The early ethernet MACs (I think AR71xx and AR913x) require that both
TX and RX require 4-byte alignment for all packets.
The later MACs have started relaxing the requirements.
For now, the 1-byte TX and 1-byte RX alignment requirements are only for
the QCA955x SoCs. I'll add in the relaxed requirements as I review the
datasheets and do testing.
* Add a hardware flags field and 1-byte / 4-byte TX/RX alignment.
* .. defaulting to 4-byte TX and 4-byte RX alignment.
* Only enforce the TX alignment fixup if the hardware requires a 4-byte
TX alignment.

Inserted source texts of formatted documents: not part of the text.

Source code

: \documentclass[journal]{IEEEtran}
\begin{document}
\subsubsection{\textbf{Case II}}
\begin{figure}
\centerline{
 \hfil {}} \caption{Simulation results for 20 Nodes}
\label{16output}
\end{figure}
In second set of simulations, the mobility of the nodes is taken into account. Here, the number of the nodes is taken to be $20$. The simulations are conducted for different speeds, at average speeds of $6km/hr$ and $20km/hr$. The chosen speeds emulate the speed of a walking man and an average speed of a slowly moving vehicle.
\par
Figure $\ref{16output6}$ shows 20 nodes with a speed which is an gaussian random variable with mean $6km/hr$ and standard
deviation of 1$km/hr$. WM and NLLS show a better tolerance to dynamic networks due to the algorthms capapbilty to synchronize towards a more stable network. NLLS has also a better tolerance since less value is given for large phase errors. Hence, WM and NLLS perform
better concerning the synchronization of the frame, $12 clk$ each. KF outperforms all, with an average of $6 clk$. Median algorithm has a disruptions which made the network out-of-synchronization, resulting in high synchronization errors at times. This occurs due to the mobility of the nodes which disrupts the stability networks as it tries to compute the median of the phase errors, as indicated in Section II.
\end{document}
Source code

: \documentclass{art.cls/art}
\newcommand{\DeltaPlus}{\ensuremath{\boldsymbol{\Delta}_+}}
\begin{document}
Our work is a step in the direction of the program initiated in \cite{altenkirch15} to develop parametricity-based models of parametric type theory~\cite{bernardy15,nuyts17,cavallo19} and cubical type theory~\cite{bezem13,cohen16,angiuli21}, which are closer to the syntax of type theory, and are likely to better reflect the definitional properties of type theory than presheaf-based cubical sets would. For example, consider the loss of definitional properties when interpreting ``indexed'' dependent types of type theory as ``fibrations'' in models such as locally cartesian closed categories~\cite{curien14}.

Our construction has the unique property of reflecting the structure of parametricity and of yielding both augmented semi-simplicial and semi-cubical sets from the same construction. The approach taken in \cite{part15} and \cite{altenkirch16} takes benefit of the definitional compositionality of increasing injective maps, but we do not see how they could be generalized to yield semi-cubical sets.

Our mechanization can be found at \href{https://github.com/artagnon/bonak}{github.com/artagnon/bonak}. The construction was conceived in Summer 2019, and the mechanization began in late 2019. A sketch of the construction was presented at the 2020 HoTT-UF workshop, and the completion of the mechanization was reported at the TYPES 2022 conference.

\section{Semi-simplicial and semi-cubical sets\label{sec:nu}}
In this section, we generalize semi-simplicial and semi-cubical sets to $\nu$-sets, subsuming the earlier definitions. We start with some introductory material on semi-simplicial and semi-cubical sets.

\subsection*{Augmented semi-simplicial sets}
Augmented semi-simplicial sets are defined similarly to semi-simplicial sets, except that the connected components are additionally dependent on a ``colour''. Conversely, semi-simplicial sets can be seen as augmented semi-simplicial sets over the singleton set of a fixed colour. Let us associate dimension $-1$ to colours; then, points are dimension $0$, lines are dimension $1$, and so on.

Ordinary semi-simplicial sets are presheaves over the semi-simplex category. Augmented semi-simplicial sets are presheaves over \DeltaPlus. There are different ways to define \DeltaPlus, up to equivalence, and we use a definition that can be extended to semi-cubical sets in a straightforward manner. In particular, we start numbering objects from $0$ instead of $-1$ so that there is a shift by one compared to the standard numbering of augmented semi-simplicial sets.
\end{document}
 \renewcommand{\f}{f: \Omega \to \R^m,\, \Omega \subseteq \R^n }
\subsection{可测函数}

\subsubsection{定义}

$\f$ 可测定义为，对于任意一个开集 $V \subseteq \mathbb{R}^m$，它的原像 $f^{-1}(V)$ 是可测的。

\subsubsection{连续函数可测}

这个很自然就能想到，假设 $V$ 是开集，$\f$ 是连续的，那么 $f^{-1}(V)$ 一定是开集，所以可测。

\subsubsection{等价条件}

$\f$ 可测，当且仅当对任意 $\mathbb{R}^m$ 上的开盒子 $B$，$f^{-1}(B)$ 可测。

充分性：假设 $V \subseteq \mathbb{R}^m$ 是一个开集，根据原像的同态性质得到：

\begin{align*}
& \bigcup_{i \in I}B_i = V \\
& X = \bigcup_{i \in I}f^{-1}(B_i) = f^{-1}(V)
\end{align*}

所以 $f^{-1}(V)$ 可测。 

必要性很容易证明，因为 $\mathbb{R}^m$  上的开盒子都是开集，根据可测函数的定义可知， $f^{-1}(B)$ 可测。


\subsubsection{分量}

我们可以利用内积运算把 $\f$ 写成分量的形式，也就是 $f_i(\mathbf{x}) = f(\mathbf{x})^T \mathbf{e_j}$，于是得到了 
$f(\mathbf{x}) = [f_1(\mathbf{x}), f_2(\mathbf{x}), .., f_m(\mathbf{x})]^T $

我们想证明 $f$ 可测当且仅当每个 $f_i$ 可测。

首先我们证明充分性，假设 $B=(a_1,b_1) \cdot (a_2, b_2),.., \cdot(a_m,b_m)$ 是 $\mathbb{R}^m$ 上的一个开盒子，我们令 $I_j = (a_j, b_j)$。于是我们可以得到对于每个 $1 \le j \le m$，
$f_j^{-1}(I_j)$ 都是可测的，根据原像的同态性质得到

This avoids a call to m_defrag().
* Add counters for various situations for further debugging.
* Set the 1-byte and 4-byte busdma alignment requirement when
the tag is created.
This improves the straight bridging performance from 130mbit/sec
to 180mbit/sec, purely by removing the need for TX path bounce buffers.
The main performance issue is the RX alignment requirement and any RX
bounce buffering that's occuring. (In a local test, removing the RX
fixup path and just aligning buffers raises the performance to above
400mbit/sec.
In theory it's a no-op for SoCs before the QCA955x.
Tested:
* QCA9558 SoC in AP135 board, using software bridging between arge0/arge1.